Thursday, November 12, 2020

What Impact of Covid-19 Work-at-Home on Cloud Computing Services?

A Computer Economics survey in August and September 2020 finds a split pattern of information technology operations spending: 30 percent increasing spending while 29 percent were decreasing. About 41 percent of respondents say there has been no change in spending. 


Back in April and May 2020, 41 percent of respondents reported unchanged spending. But 30 percent already had made moves to reduce IT budgets in response to  To the extent there had Covid-19 work from home rules.


Fig. 1: Organizations Planning Operational Budget Changes

source: Computer Economics


The 30 percent of respondents who reported cutting spending seems not to have budged much. In the fall, the percentage of respondents reporting lower spending was still 29 percent, substantially the same as the 30 percent who reported cuts in April and May 2020. 


What changed was the percentage of respondent firms that boosted spending, probably for hardware, software or services related to supporting remote workers. “Of course, the big reason for increasing budgets is to respond to the increased need for employees to work from home,” said David Wagner, Computer Economics senior research director. 


Fig. 1: Organizations Planning Operational Budget Changes

source: Computer Economics 


It is hard to separate out the response to Covid-19 remote work on cloud computing, which has been growing robustly before the work-from-home mandates were imposed.
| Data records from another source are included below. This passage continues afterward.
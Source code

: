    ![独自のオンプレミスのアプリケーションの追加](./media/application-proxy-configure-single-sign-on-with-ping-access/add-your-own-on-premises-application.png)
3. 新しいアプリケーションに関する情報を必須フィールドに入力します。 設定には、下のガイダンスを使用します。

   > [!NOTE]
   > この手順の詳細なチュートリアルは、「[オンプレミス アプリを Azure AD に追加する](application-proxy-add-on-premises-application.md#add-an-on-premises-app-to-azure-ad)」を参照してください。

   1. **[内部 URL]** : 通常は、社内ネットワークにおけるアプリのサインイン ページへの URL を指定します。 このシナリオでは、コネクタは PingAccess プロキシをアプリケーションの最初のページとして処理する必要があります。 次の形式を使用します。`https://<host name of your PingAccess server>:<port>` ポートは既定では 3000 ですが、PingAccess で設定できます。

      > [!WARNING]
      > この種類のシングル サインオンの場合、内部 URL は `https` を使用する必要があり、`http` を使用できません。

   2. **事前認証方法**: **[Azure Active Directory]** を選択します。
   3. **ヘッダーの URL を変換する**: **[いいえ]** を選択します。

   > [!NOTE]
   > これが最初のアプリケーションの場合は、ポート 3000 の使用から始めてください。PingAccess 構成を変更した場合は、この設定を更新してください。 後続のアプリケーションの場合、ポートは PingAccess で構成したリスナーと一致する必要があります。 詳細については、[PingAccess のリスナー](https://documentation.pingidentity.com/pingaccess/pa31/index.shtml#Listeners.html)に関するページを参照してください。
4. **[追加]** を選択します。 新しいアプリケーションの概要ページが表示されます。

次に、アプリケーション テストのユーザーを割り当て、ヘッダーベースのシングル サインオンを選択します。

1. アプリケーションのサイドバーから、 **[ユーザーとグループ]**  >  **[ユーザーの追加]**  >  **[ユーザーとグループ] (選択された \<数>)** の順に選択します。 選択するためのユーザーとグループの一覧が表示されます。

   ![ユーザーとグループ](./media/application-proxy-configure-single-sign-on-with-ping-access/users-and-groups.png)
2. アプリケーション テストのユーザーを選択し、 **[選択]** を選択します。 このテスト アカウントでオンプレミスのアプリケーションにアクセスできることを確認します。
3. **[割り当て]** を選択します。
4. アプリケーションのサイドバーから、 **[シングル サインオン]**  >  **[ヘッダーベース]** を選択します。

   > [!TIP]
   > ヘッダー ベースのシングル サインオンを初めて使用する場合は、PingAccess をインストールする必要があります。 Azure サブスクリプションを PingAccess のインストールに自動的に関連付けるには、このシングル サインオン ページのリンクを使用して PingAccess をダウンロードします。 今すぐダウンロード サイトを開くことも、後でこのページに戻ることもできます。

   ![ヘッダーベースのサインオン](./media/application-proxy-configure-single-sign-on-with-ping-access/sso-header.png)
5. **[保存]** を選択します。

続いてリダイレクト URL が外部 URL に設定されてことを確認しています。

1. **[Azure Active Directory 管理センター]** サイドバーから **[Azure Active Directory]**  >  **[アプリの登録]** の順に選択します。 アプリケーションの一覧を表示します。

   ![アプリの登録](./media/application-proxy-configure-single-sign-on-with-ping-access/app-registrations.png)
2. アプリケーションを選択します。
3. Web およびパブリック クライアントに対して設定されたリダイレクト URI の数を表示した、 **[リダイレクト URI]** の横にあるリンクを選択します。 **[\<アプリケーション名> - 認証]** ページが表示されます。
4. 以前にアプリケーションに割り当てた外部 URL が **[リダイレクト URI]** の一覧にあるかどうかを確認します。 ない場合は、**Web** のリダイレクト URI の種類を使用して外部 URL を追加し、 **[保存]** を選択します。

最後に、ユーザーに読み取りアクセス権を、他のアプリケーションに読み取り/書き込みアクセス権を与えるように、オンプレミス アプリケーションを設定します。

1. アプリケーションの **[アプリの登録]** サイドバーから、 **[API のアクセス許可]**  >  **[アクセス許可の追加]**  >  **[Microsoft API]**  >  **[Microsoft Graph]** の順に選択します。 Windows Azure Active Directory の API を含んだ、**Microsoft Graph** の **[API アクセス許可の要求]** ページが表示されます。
And even some firms that one might assume boosted cloud spending to support at-home workers eventually reduced spending from surge levels. 


Some studies suggest cloud revenue growth from 2020 to 2021 will be about 12.5 percent, perhaps lower than many would have expected, even under normal circumstances. The only issue is whether the work-from-home rules affected cloud computing uptake rates. And that might ultimately be a different matter from earlier expectations that cloud computing among smaller businesses, for example, would increase because of the pandemic. 


To some degree, the changes might hinge on whether customers are active about turning off or reducing payment for unused cloud services. It also will matter how much aggregate demand changed when workers shifted from offices to homes. In principle, that might have shifted the location of consumption, but not the volume of use. 


Though early in the pandemic many expected increased reliance on cloud computing, beyond growth already expected, we will have to wait and see what actually transpired. Covid impact might ultimately turn out to have been less of a change inducer than we expected.